There were a number of surprises in this book. Again, pigeonholes never quite fit – always a good thing. Faye is much closer to an actual human being than the vast majority of mystery heroines – she is a hard-working mother and wife, and she’s a heroine. I look forward to reading the earlier books and finding out more about her marriage – if her husband Joe wasn’t so well-rounded he’d be (again) a stereotypical Native American hunk. But he’s better than that. Amande was about as different from the usual fictional teenaged girl as it’s possible to be (she’d have to be, wouldn’t she?). The tone of the book, which I expected to be fairly Cozy, wasn’t: despite a non-sleuth main character, a happy marriage in the forefront, and kids front and center – all staples of the Cozy in my experience – this was much more grounded in reality and the grit and sand – and oil – of Faye’s work. Faye takes some actions which – to me sitting safe and dry reading about them – seem completely stupidly dangerous (another staple of cozy mysteries), but about which her reasoning makes sense: in the moment, given the circs, she had no choice.
The two things that surprised me the most, though, were that, though the killer seemed fairly clear from early on, the suspense never slackened – and that nobody was really safe in this story. There was always the sense that any one of these characters (except perhaps Faye, the narrator) might be the next murder victim. Particularly because this was the first book I’ve read by the author, I had no expectations of how Amande’s story would play out. I knew how I wanted it to go, and that seemed less and less likely as the pages (figuratively) turned.

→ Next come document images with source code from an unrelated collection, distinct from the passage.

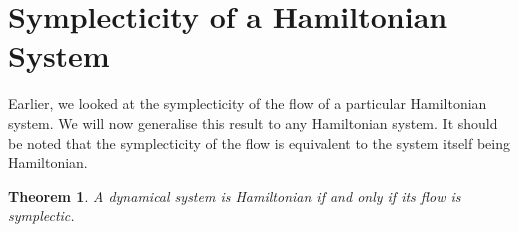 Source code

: \documentclass{report}
\newtheorem{theorem}{Theorem}[subsection]
\theoremstyle{exampstyle} \newtheorem{example}[theorem]{Example}
\theoremstyle{exampstyle} \newtheorem{remark}[theorem]{Remark}
\theoremstyle{exampstyle} \newtheorem{definition}[theorem]{Definition}
\theoremstyle{exampstyle} \newtheorem{lemma}[theorem]{Lemma}
\begin{document}




\section{Symplecticity of a Hamiltonian System}

Earlier, we looked at the symplecticity of the flow of a particular Hamiltonian system.
We will now generalise this result to any Hamiltonian system.
It should be noted that the symplecticity of the flow is equivalent to the system itself being Hamiltonian.

\begin{theorem}
	A dynamical system is Hamiltonian if and only if its flow is symplectic.
\end{theorem}
\end{document}
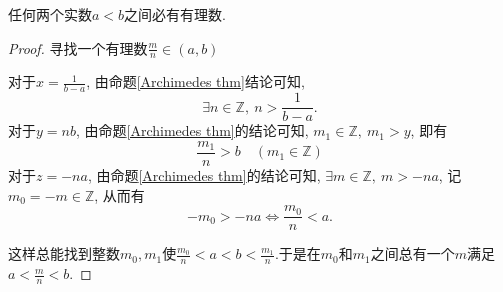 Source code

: \begin{proposition}
    任何两个实数$a<b$之间必有有理数.
\end{proposition}
\begin{proof}寻找一个有理数$\frac{m}{n} \in (a,b)$

    对于$x = \frac{1}{b-a}$, 由命题\ref{Archimedes thm}结论可知,
    \begin{equation}
        \exists n \in \mathbb{Z}, \ n > \frac{1}{b-a}.
    \end{equation}
    对于$y = nb$, 由命题\ref{Archimedes thm}的结论可知, $m_1 \in \mathbb{Z}, \ m_1 > y $, 即有
    \begin{equation}
      \frac{m_1}{n}>b \quad (m_1 \in  \mathbb{Z})
    \end{equation}
    对于$z = -na$, 由命题\ref{Archimedes thm}的结论可知, $\exists m \in \mathbb{Z},\ m > -na$, 记$m_0 = -m \in \mathbb{Z}$, 从而有 
    \begin{equation}
        -m_0 > -na \iff \frac{m_0}{n} < a.
    \end{equation}

    这样总能找到整数$m_0,m_1$使$\frac{m_0}{n}<a < b < \frac{m_1}{n}$.于是在$m_0$和$m_1$之间总有一个$m$满足$a < \frac{m}{n} < b$.
\end{proof} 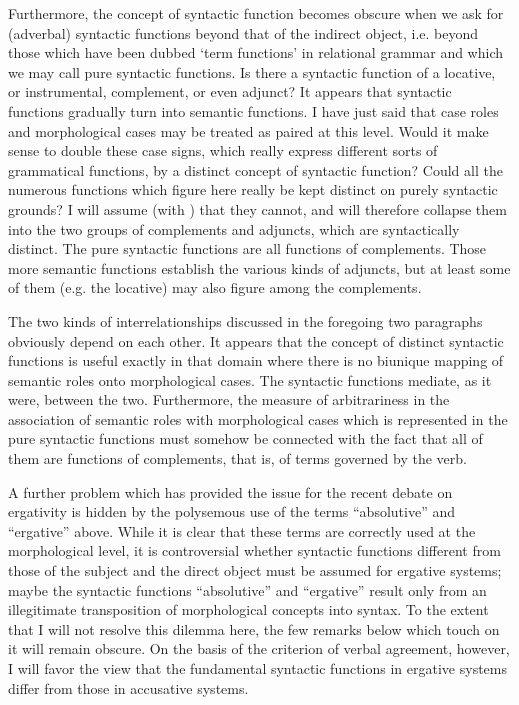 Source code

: Furthermore, the concept of syntactic function becomes obscure when we ask for (adverbal) syntactic functions beyond that of the indirect object, i.e. beyond those which have been dubbed ‘term functions’ in relational grammar and which we may call pure syntactic functions. Is there a syntactic function of a locative, or instrumental, complement, or even adjunct? It appears that syntactic functions gradually turn into semantic functions. I have just said that case roles and morphological cases may be treated as paired at this level. Would it make sense to double these case signs, which really express different sorts of grammatical functions, by a distinct concept of syntactic function? Could all the numerous functions which figure here really be kept distinct on purely syntactic grounds? I will assume (with \citealt[17--21]{Matthews1981}) that they cannot, and will therefore collapse them into the two groups of complements and adjuncts, which are syntactically distinct. The pure syntactic functions are all functions of complements. Those more semantic functions establish the various kinds of adjuncts, but at least some of them (e.g. the locative) may also figure among the complements.

The two kinds of interrelationships discussed in the foregoing two paragraphs obviously depend on each other. It appears that the concept of distinct syntactic functions is useful exactly in that domain where there is no biunique mapping of semantic roles onto morphological cases. The syntactic functions mediate, as it were, between the two. Furthermore, the measure of arbitrariness in the association of semantic roles with morphological cases which is represented in the pure syntactic functions must somehow be connected with the fact that all of them are functions of complements, that is, of terms governed by the verb.

A further problem which has provided the issue for the recent debate on ergativity is hidden by the polysemous use of the terms ``absolutive'' and ``ergative'' above. While it is clear that these terms are correctly used at the morphological level, it is controversial whether syntactic functions different from those of the subject and the direct object must be assumed for ergative systems; maybe the syntactic functions ``absolutive'' and ``ergative'' result only from an illegitimate transposition of morphological concepts into syntax. To the extent that I will not resolve this dilemma here, the few remarks below which touch on it will remain obscure. On the basis of the criterion of verbal agreement, however, I will favor the view that the fundamental syntactic functions in ergative systems differ from those in accusative systems.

This was the seventh book in its series, and I haven’t read any of the others (I will, though). It stood on its own very well … though … that makes me wonder, just a little, if this is one of those series in which the events of one book have little to no impact on the stories that follow. That is, what happens in Plunder will certainly affect the next book, and obviously Michael is something that happened in an earlier tale – but what I wonder is if the oil will still affect book #8, and such. I can’t wait to find out.
This was a Netgalley read, so thank you to them.